T/F: A lone vertex counts as a separate component.
True
Eulerian Cycle
A cycle/circuit which traverses EVERY edge of the graph EXACTLY ONCE.
Eulerian Path
A path which traverses EVERY edge of the graph EXACTLY ONCE.
What are some examples of problems/situations that would use a graph and require a Eulerian Path/Cycle?
Mail delivery, garbage collection, bioinformatics/DNA sequencing, circuit design, routing problems, communications networks, mapping genomes
Requirements for the existence of a Eulerian Cycle?
The graph is FULLY CONNECTED & the degrees of ALL vertices are EVEN.
Requirements for the existence of a Eulerian Path?
The graph is FULLY CONNECTED & the degrees of EXACTLY TWO vertices is ODD.
Euler’s 3rd Theorem
For a graph to exist, there must be an EVEN number of vertices with ODD degrees AND the total sum of degrees must equal to TWICE the total number of edges.
Purpose of Euler’s 3rd Theorem?
Proves the existence and possibility of a graph
Hamiltonian Cycle
A simple cycle that traverses EACH vertex of the graph ONLY ONCE.
Complete Graph
A graph in which every pair of vertices is adjacent.
Notation of a complete graph
K_n, where n is the total number of vertices in the graph.
Can a complete graph have an Eulerian Cycle?

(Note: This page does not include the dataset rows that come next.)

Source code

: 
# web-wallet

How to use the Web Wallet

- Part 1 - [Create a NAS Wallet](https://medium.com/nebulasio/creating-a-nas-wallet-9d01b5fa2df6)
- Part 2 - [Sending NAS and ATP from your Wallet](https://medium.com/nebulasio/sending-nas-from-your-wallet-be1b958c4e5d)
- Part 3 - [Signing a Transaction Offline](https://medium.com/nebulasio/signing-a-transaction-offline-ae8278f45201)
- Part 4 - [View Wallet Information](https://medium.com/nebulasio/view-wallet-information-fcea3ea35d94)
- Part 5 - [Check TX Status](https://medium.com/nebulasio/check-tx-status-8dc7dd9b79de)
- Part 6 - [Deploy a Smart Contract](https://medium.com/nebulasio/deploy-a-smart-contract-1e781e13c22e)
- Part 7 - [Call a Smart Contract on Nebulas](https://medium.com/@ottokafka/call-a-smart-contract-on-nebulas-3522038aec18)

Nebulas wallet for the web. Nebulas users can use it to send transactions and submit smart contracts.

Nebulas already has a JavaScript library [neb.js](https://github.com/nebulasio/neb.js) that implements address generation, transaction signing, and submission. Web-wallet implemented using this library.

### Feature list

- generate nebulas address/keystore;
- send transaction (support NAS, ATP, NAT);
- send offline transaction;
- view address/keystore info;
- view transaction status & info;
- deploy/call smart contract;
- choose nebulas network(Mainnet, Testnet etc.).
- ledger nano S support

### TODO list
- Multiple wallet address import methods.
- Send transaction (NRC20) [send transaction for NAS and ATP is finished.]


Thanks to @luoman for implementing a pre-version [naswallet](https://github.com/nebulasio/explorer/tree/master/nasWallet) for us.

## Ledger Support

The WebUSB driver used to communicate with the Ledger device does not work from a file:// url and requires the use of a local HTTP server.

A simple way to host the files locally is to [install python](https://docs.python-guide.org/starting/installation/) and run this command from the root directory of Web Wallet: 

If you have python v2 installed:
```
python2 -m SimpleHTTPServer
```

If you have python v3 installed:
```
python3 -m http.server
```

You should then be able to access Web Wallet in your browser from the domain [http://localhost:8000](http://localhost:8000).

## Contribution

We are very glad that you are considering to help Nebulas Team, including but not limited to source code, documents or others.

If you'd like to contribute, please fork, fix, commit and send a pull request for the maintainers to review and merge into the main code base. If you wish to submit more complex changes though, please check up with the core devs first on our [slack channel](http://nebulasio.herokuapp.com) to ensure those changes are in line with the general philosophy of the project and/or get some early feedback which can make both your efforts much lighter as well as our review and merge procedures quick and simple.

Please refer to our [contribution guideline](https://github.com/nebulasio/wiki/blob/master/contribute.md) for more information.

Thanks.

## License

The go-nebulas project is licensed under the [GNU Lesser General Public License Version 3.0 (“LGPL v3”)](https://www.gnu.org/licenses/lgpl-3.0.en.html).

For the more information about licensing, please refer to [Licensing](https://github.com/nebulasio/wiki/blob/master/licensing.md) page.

If yes, on what condition
Yes - given the total no. of vertices is ODD; in K_odd number, each vertex is connected to all other vertices, which makes up odd - 1, i.e. even
Can a complete graph have a Eulerian Path? If yes, on what conditon, if any?
K_2 is the only complete graph to have a Eulerian Path - for any n > 2, K_n does NOT have a Eulerian Path as either there are more than 2 odd-degree vertices (if n is EVEN) or there are NO odd-degree vertices (if n is ODD)
Bipartite graph
A graph where the vertices are partitioned into two sets and ALL the edges in the graph connect vertices from both sets BUT NOT WITHIN the sets.